Diğer genç devrimci politikacıların aksine, proleter partilerin yeniden icatları olarak satmaya çalıştıkları grupları kısa sürede görkemli bir şekilde kurmaya başlayan Baader, işçilere ulaşılamayacağının açıktı, "çünkü kitle iletişim araçları ve onların manipüle edilmiş ihtiyaçları tarafından sisteme zincirlenmişlerdi." Bunun yerine, "burjuva varoluşunun bizim yüzümüzden başarısız olduğu" açıkça belirtilmelidir.
Burjuva toplumunun diğer tarafında duruyor ve inanıyor: "Bir hücrede, tabiri caizse, özgürsünüz." Kendi adına bir çıkarım, Tanrı'nın bir kanıtı gibi formüle edilmiş. Mahkemeye, tanımayı reddettiği bir şekilde şöyle dedi: "Baader artık var olmayan bir kişi (...) Size tutuklu Baader hakkında bir şeyler söyleyebilirim." Bu statüsünden asla vazgeçmedi, Kızıl Ordu Fraksiyonu (RAF) 1970'te Andreas Baader'in serbest bırakılmasıyla kurulmuş olmasına rağmen. Önce bir deneydi, sonra kanlı bir felaketti.
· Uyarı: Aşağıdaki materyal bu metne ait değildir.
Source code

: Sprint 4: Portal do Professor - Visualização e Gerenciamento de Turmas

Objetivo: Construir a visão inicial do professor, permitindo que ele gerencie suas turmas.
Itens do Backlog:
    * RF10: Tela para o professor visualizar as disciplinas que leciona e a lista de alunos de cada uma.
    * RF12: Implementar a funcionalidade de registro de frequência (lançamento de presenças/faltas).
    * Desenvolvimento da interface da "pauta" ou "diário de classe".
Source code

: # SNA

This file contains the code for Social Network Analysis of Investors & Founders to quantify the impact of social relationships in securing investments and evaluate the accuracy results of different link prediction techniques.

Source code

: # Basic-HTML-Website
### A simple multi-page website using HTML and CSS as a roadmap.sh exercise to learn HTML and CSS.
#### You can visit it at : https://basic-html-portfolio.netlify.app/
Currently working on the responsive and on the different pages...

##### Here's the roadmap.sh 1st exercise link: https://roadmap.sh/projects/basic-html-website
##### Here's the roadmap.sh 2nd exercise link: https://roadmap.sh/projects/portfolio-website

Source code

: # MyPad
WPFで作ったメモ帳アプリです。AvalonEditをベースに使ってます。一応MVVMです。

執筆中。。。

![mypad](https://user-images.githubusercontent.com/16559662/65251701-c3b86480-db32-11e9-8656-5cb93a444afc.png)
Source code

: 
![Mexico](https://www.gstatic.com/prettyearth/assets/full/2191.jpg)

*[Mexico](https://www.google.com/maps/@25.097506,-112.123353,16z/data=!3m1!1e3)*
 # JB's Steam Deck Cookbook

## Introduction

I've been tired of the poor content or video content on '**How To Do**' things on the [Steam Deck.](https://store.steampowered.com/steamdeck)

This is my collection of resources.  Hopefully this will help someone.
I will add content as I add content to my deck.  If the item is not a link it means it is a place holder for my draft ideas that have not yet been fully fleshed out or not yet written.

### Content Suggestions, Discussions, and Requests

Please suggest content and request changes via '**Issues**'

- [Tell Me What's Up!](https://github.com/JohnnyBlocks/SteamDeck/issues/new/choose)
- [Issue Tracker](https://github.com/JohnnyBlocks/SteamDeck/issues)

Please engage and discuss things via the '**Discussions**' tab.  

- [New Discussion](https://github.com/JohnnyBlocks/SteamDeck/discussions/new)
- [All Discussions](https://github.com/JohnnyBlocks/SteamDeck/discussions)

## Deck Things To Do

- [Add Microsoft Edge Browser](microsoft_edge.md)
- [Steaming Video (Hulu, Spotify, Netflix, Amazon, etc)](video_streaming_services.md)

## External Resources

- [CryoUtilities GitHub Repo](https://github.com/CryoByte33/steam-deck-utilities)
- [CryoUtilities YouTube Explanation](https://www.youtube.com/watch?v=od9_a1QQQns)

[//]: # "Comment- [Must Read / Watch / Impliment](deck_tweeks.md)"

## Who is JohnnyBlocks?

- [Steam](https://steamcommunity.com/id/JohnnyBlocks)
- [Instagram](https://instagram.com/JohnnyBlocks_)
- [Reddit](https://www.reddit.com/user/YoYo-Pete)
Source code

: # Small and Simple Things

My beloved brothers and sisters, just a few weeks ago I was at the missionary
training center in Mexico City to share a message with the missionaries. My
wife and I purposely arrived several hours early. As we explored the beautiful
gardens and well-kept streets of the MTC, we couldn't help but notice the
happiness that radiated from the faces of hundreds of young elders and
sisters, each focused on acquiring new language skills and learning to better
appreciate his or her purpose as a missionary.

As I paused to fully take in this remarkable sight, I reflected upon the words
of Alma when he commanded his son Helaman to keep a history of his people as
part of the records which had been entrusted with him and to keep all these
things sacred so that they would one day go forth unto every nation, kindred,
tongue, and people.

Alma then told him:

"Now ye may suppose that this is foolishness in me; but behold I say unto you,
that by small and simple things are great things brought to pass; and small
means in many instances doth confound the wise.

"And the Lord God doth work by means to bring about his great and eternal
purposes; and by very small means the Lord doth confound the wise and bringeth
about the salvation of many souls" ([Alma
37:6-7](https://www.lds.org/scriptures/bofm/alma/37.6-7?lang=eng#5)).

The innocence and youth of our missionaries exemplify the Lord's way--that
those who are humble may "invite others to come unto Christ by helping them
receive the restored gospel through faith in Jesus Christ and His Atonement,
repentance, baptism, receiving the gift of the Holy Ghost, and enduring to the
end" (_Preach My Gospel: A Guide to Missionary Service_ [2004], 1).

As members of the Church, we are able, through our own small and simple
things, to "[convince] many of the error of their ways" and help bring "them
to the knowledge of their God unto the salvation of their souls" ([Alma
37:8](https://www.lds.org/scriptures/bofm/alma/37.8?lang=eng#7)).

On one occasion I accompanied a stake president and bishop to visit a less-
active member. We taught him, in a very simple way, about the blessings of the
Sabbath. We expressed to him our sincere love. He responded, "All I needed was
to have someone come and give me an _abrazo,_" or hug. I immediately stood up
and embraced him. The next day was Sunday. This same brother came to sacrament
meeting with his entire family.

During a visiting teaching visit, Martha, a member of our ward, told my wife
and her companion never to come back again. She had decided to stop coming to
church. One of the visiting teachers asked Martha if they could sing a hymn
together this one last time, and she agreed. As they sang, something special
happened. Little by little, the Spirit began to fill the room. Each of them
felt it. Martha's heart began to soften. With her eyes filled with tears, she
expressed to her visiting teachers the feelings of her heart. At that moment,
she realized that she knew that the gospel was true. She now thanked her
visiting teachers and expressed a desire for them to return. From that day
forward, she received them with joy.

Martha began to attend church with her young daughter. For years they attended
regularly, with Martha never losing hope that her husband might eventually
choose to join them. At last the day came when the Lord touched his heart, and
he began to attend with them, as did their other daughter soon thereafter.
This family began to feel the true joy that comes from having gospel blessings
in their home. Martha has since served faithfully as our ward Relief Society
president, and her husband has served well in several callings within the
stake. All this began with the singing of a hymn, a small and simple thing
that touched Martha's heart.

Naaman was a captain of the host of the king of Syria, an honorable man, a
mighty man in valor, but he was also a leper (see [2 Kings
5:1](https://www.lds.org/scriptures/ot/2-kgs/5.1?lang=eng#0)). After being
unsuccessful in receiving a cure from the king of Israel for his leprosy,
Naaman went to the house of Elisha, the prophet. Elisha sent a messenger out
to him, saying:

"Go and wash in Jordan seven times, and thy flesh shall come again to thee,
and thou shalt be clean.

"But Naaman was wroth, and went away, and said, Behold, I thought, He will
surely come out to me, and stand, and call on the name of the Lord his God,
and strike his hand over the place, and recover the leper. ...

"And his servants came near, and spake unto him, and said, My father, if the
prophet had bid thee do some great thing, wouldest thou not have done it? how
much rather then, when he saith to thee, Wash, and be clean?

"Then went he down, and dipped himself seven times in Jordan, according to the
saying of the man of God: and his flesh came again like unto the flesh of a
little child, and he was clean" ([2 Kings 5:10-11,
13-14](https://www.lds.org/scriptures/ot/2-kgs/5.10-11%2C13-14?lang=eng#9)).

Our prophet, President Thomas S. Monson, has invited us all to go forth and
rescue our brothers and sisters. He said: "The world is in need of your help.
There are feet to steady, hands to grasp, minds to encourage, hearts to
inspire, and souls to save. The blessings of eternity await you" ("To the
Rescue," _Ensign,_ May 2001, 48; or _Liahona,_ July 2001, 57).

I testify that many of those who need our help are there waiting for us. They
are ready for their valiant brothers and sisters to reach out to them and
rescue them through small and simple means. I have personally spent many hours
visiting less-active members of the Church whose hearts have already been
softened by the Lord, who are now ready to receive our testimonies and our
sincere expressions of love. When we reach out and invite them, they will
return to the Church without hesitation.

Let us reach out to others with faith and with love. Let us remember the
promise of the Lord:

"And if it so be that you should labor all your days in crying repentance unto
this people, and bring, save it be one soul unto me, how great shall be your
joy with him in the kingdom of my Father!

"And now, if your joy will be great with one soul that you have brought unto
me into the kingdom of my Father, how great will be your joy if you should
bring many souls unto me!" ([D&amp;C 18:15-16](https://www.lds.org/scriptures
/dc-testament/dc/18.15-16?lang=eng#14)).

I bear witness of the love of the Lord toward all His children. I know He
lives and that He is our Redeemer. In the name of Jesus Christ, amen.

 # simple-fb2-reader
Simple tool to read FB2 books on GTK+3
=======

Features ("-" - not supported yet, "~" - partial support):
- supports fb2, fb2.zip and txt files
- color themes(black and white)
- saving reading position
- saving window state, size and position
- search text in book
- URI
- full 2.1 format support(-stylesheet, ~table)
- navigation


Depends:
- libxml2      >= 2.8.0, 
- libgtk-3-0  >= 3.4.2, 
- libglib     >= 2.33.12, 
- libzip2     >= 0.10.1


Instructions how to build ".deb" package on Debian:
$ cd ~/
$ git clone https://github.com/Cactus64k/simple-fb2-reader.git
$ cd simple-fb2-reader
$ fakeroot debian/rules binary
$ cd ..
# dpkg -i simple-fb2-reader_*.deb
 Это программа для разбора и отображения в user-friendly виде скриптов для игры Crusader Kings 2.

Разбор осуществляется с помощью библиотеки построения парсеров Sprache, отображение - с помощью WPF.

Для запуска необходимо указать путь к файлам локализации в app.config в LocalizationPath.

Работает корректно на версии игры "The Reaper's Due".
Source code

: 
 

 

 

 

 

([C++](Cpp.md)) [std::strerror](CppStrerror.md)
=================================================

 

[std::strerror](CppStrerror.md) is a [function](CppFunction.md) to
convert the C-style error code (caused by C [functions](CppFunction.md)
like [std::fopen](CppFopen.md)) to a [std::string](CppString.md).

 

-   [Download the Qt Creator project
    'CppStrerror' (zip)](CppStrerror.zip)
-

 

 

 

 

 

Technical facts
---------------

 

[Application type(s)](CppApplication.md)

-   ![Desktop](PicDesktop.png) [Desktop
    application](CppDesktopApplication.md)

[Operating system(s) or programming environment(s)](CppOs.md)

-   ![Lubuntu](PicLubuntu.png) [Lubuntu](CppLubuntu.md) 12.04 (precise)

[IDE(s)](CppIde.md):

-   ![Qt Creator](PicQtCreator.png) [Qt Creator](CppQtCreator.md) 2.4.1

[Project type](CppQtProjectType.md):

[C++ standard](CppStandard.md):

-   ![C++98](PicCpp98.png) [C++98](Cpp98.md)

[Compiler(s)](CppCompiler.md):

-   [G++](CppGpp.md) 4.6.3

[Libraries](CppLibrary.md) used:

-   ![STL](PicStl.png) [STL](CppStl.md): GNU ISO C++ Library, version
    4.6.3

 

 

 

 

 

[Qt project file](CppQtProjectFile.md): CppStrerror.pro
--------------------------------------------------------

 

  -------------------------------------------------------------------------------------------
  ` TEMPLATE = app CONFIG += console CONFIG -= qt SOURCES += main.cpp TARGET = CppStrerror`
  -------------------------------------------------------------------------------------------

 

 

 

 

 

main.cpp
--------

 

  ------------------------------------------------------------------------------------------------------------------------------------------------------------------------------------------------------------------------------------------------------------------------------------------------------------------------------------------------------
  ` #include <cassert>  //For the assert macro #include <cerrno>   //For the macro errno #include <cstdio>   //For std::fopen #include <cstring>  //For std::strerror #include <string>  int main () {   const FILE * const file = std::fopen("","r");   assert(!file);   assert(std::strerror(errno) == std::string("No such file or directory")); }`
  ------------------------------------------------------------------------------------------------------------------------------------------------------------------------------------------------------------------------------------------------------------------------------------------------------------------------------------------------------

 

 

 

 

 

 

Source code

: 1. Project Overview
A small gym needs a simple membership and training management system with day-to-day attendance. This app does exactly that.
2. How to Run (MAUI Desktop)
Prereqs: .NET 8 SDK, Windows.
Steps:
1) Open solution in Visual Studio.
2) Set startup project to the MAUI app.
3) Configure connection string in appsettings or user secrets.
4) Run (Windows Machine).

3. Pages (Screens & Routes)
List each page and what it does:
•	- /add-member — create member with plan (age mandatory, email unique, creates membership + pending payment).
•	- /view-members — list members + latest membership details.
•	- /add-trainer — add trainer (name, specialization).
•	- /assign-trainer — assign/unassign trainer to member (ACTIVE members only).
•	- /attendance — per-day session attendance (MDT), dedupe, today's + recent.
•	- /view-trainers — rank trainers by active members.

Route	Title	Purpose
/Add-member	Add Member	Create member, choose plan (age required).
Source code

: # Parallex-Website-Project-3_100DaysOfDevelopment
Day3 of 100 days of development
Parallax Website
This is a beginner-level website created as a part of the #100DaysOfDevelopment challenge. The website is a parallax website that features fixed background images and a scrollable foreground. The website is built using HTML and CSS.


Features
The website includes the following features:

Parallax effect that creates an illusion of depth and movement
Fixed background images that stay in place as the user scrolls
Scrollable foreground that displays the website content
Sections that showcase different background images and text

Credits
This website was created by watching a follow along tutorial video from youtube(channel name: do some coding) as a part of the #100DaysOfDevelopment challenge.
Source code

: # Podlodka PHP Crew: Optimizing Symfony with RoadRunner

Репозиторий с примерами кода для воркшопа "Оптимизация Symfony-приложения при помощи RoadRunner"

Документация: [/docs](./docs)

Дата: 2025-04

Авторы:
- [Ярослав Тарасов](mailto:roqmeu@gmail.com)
1972'de Baader tekrar tutuklandı, bu sefer Halkın Bir Numaralı Düşmanı olarak ve sonra 1977'de Stuttgart-Stammheim hapishanesinde, büyük ihtimalle intihar ederek öldü. Bu özellikle hastalıklı bir ironi mi yoksa o yıkıcı bir varoluşçu muydu? Birinin hayatındaki paradokslar üzerine düşünebilmesi Alex Aßmann'ın büyük bir başarısıdır.
Alex Aßmann: Hapishanede Özgür. Andreas Baader, Kundaklama Davası ve Siyasi Şiddet. Nautilus Baskısı, 288 sayfa, ciltsiz, 22 €.